Task to carry out → Output each line of the data below exactly, omitting any image.
━━━━━━━━━━━━━━━━━━━━━━━━━━━━━━
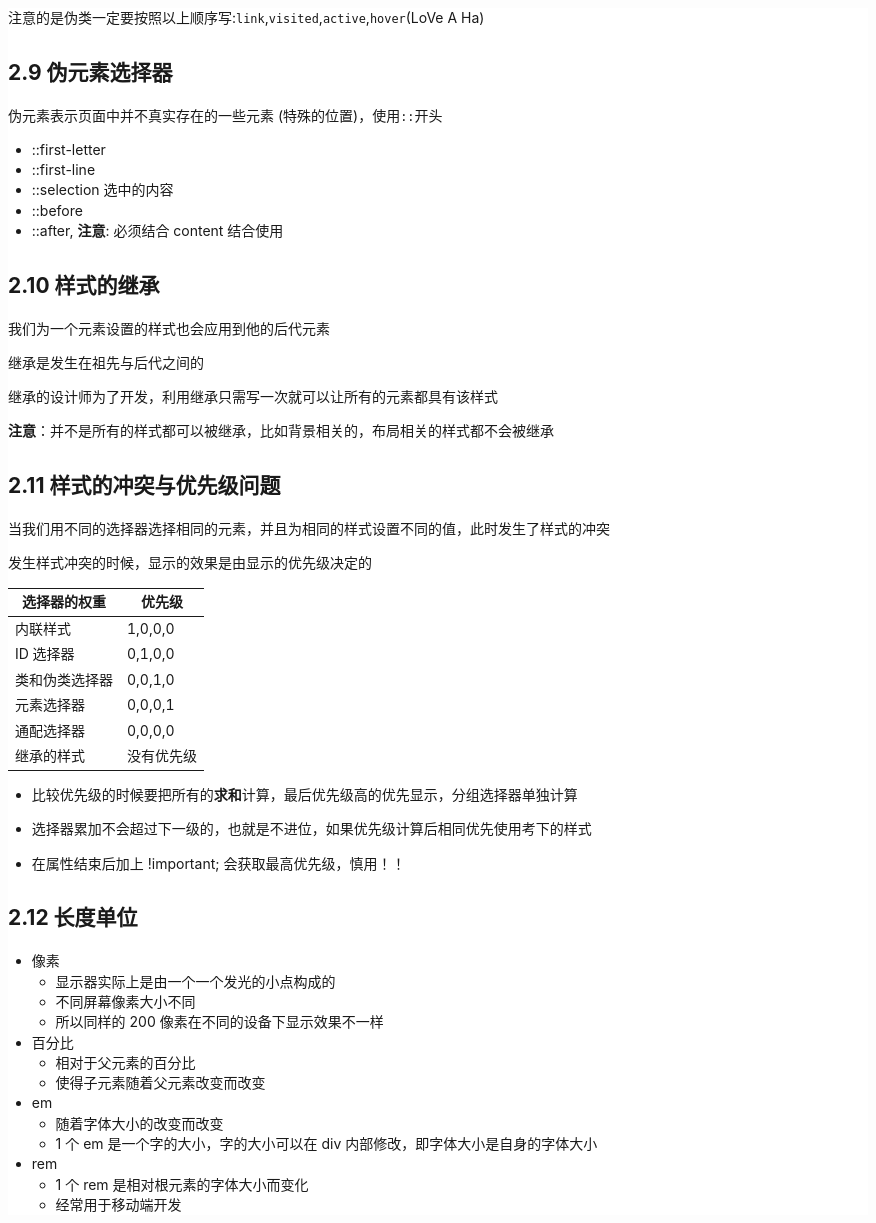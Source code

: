 注意的是伪类一定要按照以上顺序写:`link`,`visited`,`active`,`hover`(LoVe A Ha)

2.9 伪元素选择器
----------

伪元素表示页面中并不真实存在的一些元素 (特殊的位置)，使用`::`开头

*   ::first-letter
*   ::first-line
*   ::selection 选中的内容
*   ::before
*   ::after, **注意**: 必须结合 content 结合使用

2.10 样式的继承
----------

我们为一个元素设置的样式也会应用到他的后代元素

继承是发生在祖先与后代之间的

继承的设计师为了开发，利用继承只需写一次就可以让所有的元素都具有该样式

**注意**：并不是所有的样式都可以被继承，比如背景相关的，布局相关的样式都不会被继承

2.11 样式的冲突与优先级问题
----------------

当我们用不同的选择器选择相同的元素，并且为相同的样式设置不同的值，此时发生了样式的冲突

发生样式冲突的时候，显示的效果是由显示的优先级决定的

<table><thead><tr><th>选择器的权重</th><th>优先级</th></tr></thead><tbody><tr><td>内联样式</td><td>1,0,0,0</td></tr><tr><td>ID 选择器</td><td>0,1,0,0</td></tr><tr><td>类和伪类选择器</td><td>0,0,1,0</td></tr><tr><td>元素选择器</td><td>0,0,0,1</td></tr><tr><td>通配选择器</td><td>0,0,0,0</td></tr><tr><td>继承的样式</td><td>没有优先级</td></tr></tbody></table>

*   比较优先级的时候要把所有的**求和**计算，最后优先级高的优先显示，分组选择器单独计算
    
*   选择器累加不会超过下一级的，也就是不进位，如果优先级计算后相同优先使用考下的样式
    
*   在属性结束后加上 !important; 会获取最高优先级，慎用！！
    

2.12 长度单位
---------

*   像素
    *   显示器实际上是由一个一个发光的小点构成的
    *   不同屏幕像素大小不同
    *   所以同样的 200 像素在不同的设备下显示效果不一样
*   百分比
    *   相对于父元素的百分比
    *   使得子元素随着父元素改变而改变
*   em
    *   随着字体大小的改变而改变
    *   1 个 em 是一个字的大小，字的大小可以在 div 内部修改，即字体大小是自身的字体大小
*   rem
    *   1 个 rem 是相对根元素的字体大小而变化
    *   经常用于移动端开发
━━━━━━━━━━━━━━━━━━━━━━━━━━━━━━
Output below →
Source code

: 注意的是伪类一定要按照以上顺序写:`link`,`visited`,`active`,`hover`(LoVe A Ha)

2.9 伪元素选择器
----------

伪元素表示页面中并不真实存在的一些元素 (特殊的位置)，使用`::`开头

*   ::first-letter
*   ::first-line
*   ::selection 选中的内容
*   ::before
*   ::after, **注意**: 必须结合 content 结合使用

2.10 样式的继承
----------

我们为一个元素设置的样式也会应用到他的后代元素

继承是发生在祖先与后代之间的

继承的设计师为了开发，利用继承只需写一次就可以让所有的元素都具有该样式

**注意**：并不是所有的样式都可以被继承，比如背景相关的，布局相关的样式都不会被继承

2.11 样式的冲突与优先级问题
----------------

当我们用不同的选择器选择相同的元素，并且为相同的样式设置不同的值，此时发生了样式的冲突

发生样式冲突的时候，显示的效果是由显示的优先级决定的

<table><thead><tr><th>选择器的权重</th><th>优先级</th></tr></thead><tbody><tr><td>内联样式</td><td>1,0,0,0</td></tr><tr><td>ID 选择器</td><td>0,1,0,0</td></tr><tr><td>类和伪类选择器</td><td>0,0,1,0</td></tr><tr><td>元素选择器</td><td>0,0,0,1</td></tr><tr><td>通配选择器</td><td>0,0,0,0</td></tr><tr><td>继承的样式</td><td>没有优先级</td></tr></tbody></table>

*   比较优先级的时候要把所有的**求和**计算，最后优先级高的优先显示，分组选择器单独计算
    
*   选择器累加不会超过下一级的，也就是不进位，如果优先级计算后相同优先使用考下的样式
    
*   在属性结束后加上 !important; 会获取最高优先级，慎用！！
    

2.12 长度单位
---------

*   像素
    *   显示器实际上是由一个一个发光的小点构成的
    *   不同屏幕像素大小不同
    *   所以同样的 200 像素在不同的设备下显示效果不一样
*   百分比
    *   相对于父元素的百分比
    *   使得子元素随着父元素改变而改变
*   em
    *   随着字体大小的改变而改变
    *   1 个 em 是一个字的大小，字的大小可以在 div 内部修改，即字体大小是自身的字体大小
*   rem
    *   1 个 rem 是相对根元素的字体大小而变化
    *   经常用于移动端开发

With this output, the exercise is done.